Validation checklist:
Healthy model signals:
Metric | Target
-------------------------------|------------------
Avg closed-won score | > 65
Avg closed-lost score | < 35
MQL-to-SQL conversion | > 60%
SQL-to-opportunity conversion | > 40%
MQL rejection rate by sales | < 20%
Misalignment on definitions and handoff procedures is the most common reason lead scoring fails to improve pipeline.

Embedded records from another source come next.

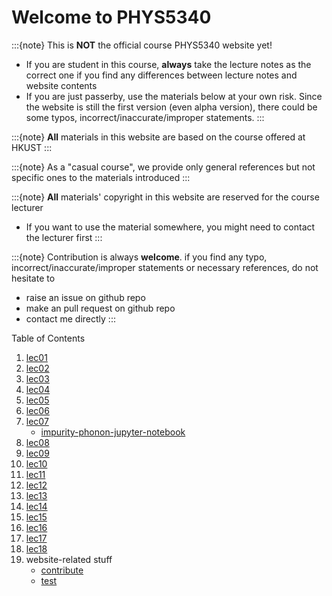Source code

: # Welcome to PHYS5340

:::{note}
This is **NOT** the official course PHYS5340 website yet!

* If you are student in this course, **always** take the lecture notes as the correct one if you find any differences between lecture notes and website contents
* If you are just passerby, use the materials below at your own risk. Since the website is still the first version (even alpha version), there could be some typos, incorrect/inaccurate/improper statements.
:::

:::{note}
**All** materials in this website are based on the course offered at HKUST
:::

:::{note}
As a "casual course", we provide only general references but not specific ones to the materials introduced
:::

:::{note}
**All** materials' copyright in this website are reserved for the course lecturer

* If you want to use the material somewhere, you might need to contact the lecturer first
:::

:::{note}
Contribution is always **welcome**. if you find any typo, incorrect/inaccurate/improper statements or necessary references, do not hesitate to

* raise an issue on github repo
* make an pull request on github repo
* contact me directly
:::

Table of Contents

1. [lec01](lec01.md)
2. [lec02](lec02.md)
3. [lec03](lec03.md)
4. [lec04](lec04.md)
5. [lec05](lec05.md)
6. [lec06](lec06.md)
7. [lec07](lec07.md)
   * [impurity-phonon-jupyter-notebook](lec07_Impurity_phonon.ipynb)
8. [lec08](lec08.md)
9. [lec09](lec09.md)
10. [lec10](lec10.md)
11. [lec11](lec11.md)
12. [lec12](lec12.md)
13. [lec13](lec13.md)
14. [lec14](lec14.md)
15. [lec15](lec15.md)
16. [lec16](lec16.md)
17. [lec17](lec17.md)
18. [lec18](lec18.md)
19. website-related stuff
    * [contribute](contribute.md)
    * [test](test.md)
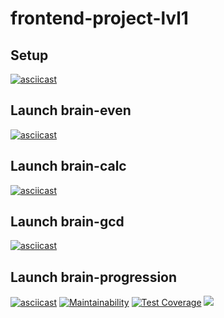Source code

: # frontend-project-lvl1

## Setup
[![asciicast](https://asciinema.org/a/vnwKW56vv7YF0UNNzM8n2Dpfl.svg)](https://asciinema.org/a/vnwKW56vv7YF0UNNzM8n2Dpfl)
## Launch brain-even
[![asciicast](https://asciinema.org/a/v8ecB6aXqHSGesKFSNcptAYIU.svg)](https://asciinema.org/a/v8ecB6aXqHSGesKFSNcptAYIU)
## Launch brain-calc
[![asciicast](https://asciinema.org/a/FGt81qSlCUOei9Prs6n60aQC1.svg)](https://asciinema.org/a/FGt81qSlCUOei9Prs6n60aQC1)
## Launch brain-gcd
[![asciicast](https://asciinema.org/a/RGKQhZIotpaU7HL8SOUe8sr8O.svg)](https://asciinema.org/a/RGKQhZIotpaU7HL8SOUe8sr8O)
## Launch brain-progression
[![asciicast](https://asciinema.org/a/Nz6xGx0lVtS6a1s2u5HDDJjYZ.svg)](https://asciinema.org/a/Nz6xGx0lVtS6a1s2u5HDDJjYZ)
[![Maintainability](https://api.codeclimate.com/v1/badges/a99a88d28ad37a79dbf6/maintainability)](https://codeclimate.com/github/maddclif24/frontend-project-lvl1/maintainability)
[![Test Coverage](https://api.codeclimate.com/v1/badges/a99a88d28ad37a79dbf6/test_coverage)](https://codeclimate.com/github/maddclif24/frontend-project-lvl1/test_coverage)
[![](https://github.com/maddclif24/frontend-project-lvl1/workflows/Node%20CI/badge.svg)](https://github.com/maddclif24/frontend-project-lvl1/actions)
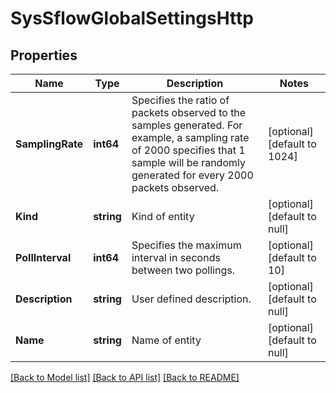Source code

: # SysSflowGlobalSettingsHttp

## Properties
Name | Type | Description | Notes
------------ | ------------- | ------------- | -------------
**SamplingRate** | **int64** | Specifies the ratio of packets observed to the samples generated. For example, a sampling rate of 2000 specifies that 1 sample will be randomly generated for every 2000 packets observed. | [optional] [default to 1024]
**Kind** | **string** | Kind of entity | [optional] [default to null]
**PollInterval** | **int64** | Specifies the maximum interval in seconds between two pollings. | [optional] [default to 10]
**Description** | **string** | User defined description. | [optional] [default to null]
**Name** | **string** | Name of entity | [optional] [default to null]

[[Back to Model list]](../README.md#documentation-for-models) [[Back to API list]](../README.md#documentation-for-api-endpoints) [[Back to README]](../README.md)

Build a shared definition document covering:
Shared definition document structure:
1. ICP definition (firmographic + technographic criteria)
2. Negative ICP / auto-disqualify criteria
3. Lead lifecycle stages: Raw → Engaged → MQL → SAL → SQL → Opportunity
4. Score thresholds for each stage transition
5. Handoff SLA: who does what and within how long
6. Rejection protocol: how sales rejects an MQL and what reason codes to use
7. Recycling protocol: how rejected/lost leads re-enter nurture
8. Review cadence: monthly score review, quarterly model recalibration
| Anti-pattern | Why it's wrong | What to do instead | |---|---|---| | Scoring only behavioral signals | A highly engaged person at a wrong-fit company wastes sales time | Require minimum fit sub-score before behavioral score can trigger MQL | | Never decaying scores | Old engagement permanently inflates score; leads from 6 months ago stay "hot" | Apply weekly behavioral decay; reset to fit-only score after 90 days of inactivity | | Setting thresholds without data | Arbitrary thresholds (e.g., "score > 50") produce MQL lists sales ignores | Back-test on closed-won vs. closed-lost before launching; set threshold at the empirical separation point | | Treating all page visits equally | A pricing page visit is 10x stronger than a blog visit | Tier signals by purchase intent; assign points proportionally | | Defining MQL without sales buy-in | Marketing routes leads sales won't work; both teams disengage | Co-define MQL criteria with sales leadership; make sales sign off on thresholds | | Ignoring negative signals | Leads who unsubscribe or use competitor emails stay "qualified" | Apply score penalties or hard blocks for disqualifying actions | | Building a complex ML model first | Black-box models are hard to debug and lose sales trust | Start with a transparent point model; add ML only after validating the manual model |
Combined score threshold hides bad fits - A lead with a perfect behavioral score (50/50) but a zero fit score (wrong industry, wrong company size) can still hit the MQL threshold if you only gate on the total. Always require a minimum sub-score on both fit AND behavioral independently, not just the combined total.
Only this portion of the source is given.